┌──

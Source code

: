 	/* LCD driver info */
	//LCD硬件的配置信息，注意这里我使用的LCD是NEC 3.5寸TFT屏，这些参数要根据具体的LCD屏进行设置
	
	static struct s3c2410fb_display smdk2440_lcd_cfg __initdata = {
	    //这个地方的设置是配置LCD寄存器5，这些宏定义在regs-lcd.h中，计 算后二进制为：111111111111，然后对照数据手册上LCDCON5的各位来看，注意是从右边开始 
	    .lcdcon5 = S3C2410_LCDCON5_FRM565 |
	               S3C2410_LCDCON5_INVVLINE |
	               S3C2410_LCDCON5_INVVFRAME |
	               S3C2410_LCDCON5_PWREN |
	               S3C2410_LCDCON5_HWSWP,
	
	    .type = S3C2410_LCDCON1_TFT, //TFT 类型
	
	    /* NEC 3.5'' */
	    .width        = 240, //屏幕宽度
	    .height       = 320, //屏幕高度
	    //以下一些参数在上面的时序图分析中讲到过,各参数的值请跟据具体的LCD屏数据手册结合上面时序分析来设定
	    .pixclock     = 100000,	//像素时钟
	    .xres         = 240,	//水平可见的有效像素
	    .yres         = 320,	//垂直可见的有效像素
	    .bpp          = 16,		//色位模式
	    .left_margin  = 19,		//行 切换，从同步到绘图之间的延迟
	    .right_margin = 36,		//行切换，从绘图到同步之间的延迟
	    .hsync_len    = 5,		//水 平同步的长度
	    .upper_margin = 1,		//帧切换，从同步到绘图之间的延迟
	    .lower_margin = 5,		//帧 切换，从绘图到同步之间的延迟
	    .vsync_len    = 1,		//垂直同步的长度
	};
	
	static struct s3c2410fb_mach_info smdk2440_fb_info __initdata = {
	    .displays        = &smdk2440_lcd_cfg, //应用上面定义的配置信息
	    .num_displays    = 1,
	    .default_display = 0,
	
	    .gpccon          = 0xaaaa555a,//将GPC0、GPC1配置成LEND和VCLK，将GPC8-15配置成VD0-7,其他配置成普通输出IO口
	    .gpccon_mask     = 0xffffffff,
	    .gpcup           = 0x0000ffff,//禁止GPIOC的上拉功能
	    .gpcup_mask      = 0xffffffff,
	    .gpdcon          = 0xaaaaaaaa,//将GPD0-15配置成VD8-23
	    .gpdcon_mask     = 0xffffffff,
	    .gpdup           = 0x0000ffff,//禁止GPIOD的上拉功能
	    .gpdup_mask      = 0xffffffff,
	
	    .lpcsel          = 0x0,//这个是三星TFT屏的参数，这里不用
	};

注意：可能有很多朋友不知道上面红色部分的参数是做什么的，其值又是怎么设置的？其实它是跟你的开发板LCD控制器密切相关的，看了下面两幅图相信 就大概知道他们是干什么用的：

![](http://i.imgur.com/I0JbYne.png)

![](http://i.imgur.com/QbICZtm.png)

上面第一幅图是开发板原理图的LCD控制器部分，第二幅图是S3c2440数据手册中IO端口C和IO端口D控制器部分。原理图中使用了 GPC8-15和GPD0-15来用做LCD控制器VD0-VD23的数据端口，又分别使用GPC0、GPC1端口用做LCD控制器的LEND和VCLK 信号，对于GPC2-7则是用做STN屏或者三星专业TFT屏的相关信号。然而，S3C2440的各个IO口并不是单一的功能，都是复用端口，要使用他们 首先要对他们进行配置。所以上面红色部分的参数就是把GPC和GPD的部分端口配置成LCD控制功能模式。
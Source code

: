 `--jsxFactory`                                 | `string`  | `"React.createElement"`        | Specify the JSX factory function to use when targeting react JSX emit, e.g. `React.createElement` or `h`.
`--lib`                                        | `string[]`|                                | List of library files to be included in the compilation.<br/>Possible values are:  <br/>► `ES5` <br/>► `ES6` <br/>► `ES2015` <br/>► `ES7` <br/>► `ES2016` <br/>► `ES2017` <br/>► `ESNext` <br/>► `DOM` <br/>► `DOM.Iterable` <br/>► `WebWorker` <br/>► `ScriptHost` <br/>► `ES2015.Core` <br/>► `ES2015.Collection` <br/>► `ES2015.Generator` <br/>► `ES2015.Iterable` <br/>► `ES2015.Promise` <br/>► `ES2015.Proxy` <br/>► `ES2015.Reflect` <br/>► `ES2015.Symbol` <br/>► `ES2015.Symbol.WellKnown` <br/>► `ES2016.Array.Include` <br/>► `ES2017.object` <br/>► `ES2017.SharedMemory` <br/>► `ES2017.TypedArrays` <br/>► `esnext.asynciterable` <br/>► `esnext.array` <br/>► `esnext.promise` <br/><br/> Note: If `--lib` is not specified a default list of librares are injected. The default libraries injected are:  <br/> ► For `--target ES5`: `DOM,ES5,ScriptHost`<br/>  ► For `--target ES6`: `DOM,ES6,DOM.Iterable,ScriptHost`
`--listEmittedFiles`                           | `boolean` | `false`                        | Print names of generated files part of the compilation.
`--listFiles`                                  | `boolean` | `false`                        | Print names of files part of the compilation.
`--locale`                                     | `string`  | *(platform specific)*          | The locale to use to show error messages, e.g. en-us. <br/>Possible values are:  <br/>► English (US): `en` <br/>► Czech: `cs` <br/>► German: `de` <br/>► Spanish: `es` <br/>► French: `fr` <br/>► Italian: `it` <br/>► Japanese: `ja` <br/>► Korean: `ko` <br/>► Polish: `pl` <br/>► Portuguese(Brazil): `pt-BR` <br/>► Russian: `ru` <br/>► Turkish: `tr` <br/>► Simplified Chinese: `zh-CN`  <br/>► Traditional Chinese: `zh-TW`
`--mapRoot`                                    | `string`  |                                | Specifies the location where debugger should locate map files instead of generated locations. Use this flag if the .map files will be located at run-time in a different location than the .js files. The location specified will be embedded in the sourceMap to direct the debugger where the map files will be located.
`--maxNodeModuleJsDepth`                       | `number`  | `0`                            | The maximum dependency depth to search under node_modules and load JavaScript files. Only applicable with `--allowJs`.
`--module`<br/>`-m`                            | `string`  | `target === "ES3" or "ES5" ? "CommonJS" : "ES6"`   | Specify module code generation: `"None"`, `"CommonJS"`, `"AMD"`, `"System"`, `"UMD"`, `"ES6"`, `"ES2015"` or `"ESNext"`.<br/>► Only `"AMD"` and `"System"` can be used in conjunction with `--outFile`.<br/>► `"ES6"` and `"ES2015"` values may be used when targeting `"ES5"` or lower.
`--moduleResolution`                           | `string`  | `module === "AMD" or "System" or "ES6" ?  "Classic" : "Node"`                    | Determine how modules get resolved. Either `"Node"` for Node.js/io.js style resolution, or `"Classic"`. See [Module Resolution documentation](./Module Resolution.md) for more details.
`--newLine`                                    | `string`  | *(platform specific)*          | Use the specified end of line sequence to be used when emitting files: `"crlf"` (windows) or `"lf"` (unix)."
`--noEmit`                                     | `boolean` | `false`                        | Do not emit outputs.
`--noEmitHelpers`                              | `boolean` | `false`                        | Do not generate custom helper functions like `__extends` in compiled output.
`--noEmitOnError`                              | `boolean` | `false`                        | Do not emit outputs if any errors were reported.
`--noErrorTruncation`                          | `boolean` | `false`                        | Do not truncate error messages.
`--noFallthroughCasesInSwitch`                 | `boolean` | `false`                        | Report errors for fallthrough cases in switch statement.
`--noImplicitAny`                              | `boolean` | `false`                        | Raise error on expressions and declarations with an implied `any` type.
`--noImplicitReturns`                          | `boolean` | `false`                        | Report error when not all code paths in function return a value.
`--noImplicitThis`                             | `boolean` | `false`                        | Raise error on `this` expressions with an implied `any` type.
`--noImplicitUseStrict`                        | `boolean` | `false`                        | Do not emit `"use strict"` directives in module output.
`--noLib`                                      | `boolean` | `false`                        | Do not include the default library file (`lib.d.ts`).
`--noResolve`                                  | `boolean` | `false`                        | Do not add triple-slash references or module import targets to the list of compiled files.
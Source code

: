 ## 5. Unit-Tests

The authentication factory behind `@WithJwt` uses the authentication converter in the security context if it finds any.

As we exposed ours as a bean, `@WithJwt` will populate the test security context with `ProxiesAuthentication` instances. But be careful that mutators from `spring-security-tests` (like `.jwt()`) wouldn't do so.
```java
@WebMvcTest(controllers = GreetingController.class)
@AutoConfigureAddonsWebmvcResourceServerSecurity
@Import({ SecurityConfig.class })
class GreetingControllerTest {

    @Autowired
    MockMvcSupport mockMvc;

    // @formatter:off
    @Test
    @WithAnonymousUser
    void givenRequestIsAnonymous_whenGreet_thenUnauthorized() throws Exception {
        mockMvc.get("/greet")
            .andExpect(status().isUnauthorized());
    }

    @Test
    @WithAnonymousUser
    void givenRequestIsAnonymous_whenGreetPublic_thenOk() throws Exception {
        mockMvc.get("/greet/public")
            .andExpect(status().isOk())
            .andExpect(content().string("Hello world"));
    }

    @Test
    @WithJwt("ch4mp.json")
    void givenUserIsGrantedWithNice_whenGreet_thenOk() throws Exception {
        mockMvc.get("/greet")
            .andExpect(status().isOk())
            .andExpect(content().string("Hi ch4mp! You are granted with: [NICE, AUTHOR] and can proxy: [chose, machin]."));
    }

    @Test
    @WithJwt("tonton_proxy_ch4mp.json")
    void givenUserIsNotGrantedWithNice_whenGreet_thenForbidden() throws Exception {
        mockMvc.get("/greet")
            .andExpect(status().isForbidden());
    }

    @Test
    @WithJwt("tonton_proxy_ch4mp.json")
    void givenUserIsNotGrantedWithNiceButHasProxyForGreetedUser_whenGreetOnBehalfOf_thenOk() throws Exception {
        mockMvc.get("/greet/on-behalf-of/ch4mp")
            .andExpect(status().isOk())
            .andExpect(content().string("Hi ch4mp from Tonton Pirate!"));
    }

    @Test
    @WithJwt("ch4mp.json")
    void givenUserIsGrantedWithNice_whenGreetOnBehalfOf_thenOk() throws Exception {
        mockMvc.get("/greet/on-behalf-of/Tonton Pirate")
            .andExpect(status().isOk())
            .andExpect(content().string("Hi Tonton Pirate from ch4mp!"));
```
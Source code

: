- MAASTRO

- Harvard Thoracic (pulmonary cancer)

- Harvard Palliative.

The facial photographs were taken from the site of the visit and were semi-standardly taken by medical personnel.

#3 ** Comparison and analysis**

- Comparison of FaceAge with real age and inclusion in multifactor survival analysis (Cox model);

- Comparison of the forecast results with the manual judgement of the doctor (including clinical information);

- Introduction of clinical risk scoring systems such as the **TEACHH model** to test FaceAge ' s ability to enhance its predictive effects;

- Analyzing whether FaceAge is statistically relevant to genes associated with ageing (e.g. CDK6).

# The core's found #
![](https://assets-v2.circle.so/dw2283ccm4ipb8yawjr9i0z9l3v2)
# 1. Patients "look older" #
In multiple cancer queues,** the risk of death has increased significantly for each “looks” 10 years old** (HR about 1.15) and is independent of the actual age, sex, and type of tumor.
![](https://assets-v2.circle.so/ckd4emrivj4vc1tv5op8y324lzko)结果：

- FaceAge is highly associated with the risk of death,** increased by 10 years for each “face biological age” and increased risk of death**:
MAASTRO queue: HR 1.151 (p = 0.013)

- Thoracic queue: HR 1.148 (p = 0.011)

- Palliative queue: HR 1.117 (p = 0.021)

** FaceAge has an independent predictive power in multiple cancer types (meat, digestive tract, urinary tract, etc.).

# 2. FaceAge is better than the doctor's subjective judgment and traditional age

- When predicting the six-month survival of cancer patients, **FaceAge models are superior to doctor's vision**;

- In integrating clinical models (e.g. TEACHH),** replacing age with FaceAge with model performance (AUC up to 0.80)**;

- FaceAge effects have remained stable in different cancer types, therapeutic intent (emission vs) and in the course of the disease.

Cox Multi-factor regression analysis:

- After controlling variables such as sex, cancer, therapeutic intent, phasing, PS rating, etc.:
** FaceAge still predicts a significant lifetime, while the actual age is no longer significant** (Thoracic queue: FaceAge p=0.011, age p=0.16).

└──

Find and copy each line of the listing above that holds the word "factory".

**OUTPUT BELOW:**
: `--jsxFactory`                                 | `string`  | `"React.createElement"`        | Specify the JSX factory function to use when targeting react JSX emit, e.g. `React.createElement` or `h`.
The authentication factory behind `@WithJwt` uses the authentication converter in the security context if it finds any.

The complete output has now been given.